Wisetech is led by executive director and CEO Richard White who together with Maree Isaacs, founded the company in 1994.

He is on a fixed annual salary of $1m and has 142m shares (almost half of all shares on issue).

He sold around 5.8m shares late last year. 

Last edited 7 months ago
#HY2019 Results

Market didnt like results, but that's because it's become used to a regular increases to guidance.  (That's my theory anyway)

The fact is, the business continues to post eye-watering growth.

Let us count the ways:

  • revenue up 68% (48% compund over past 4 years)
  • EBITDA up 52%, with an increased margin of 49%
  • 89% of all revenue is recurring in nature and attrition is less than 1%
  • Relentless focus on product development
  • Expect FY revenue to be $322-$335m (45-51% growth)
  • Expect FY EBITDA of $102-107m (31-37% growth)

Have slightly increased my valuation

Results announcement here

AFR Article here

Last edited 6 months ago
#Risks, continued...

To continue on about the rationale behind the acquisition strategy that WiseTech employ...

Richard White has devoted much of his time in recent years to developing a reliable and highly repeatable system to integrate these acquisitions into WiseTech Global.  He says that's he's an engineer and is focussed on systems, and repeatability - so systems that work consistently the same way every time.  He believes that he's developed such a system to enable seamless integration of all of these acquisitions into WiseTech Global. 

In reality, there are always some issues, including culture differences, the continued motivation of management when they become employees rather than employers/business owners, issues around valuation - including the value of intangible assets that are often written down in subsequent years in many cases, and in this case we can also add language barriers to that list.  Richard White tells us that he's got all of that under control.  Perhaps he has.  However, I think it's certainly prudent to assume that there is still significant risks attached to this strategy. 
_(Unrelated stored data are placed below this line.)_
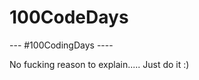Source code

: 100CodeDays
===========
--- #100CodingDays ---- 
        
        
No fucking reason to explain.....   Just do it :)
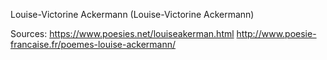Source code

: Louise-Victorine Ackermann (Louise-Victorine Ackermann)

Sources:
https://www.poesies.net/louiseakerman.html
http://www.poesie-francaise.fr/poemes-louise-ackermann/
I think the strategy looks sound.  I think they really have to go about it this way to achieve their objectives.  However, it would be a mistake to assume that this is without risk.

There are risks with all investments.  That brings us to likelihood and risk mitigation.  Regarding the integration risks and other risks associated with this extraordinary level of acquisition activity, it probably gets down to how good Richard White and his systems are.  He won't be able to completely eliminate the risks, but he has probably significantly reduced them, and mitigated the possible effects of those that remain.  Probably...

I don't own any WiseTech shares currently, having recently sold out because at these lofty levels the downside looks greater than the upside to me.  However, I really, really like this company and do really admire what Richard White has been able to achieve with WiseTech.  At more reasonable levels, like back closer to $10, I'd be back in.  They will have another correction at some point because there is a rediculous amount of growth priced in up here.  They are rising purely on momentum now.  However, that correction could come tomorrow, or in another 6 or 12 months.  I don't know.  The biggest risk with WiseTech currently is jumping on them at around $17 (where they are today) just in time to catch that correction.  That's the risk I'm most worried about.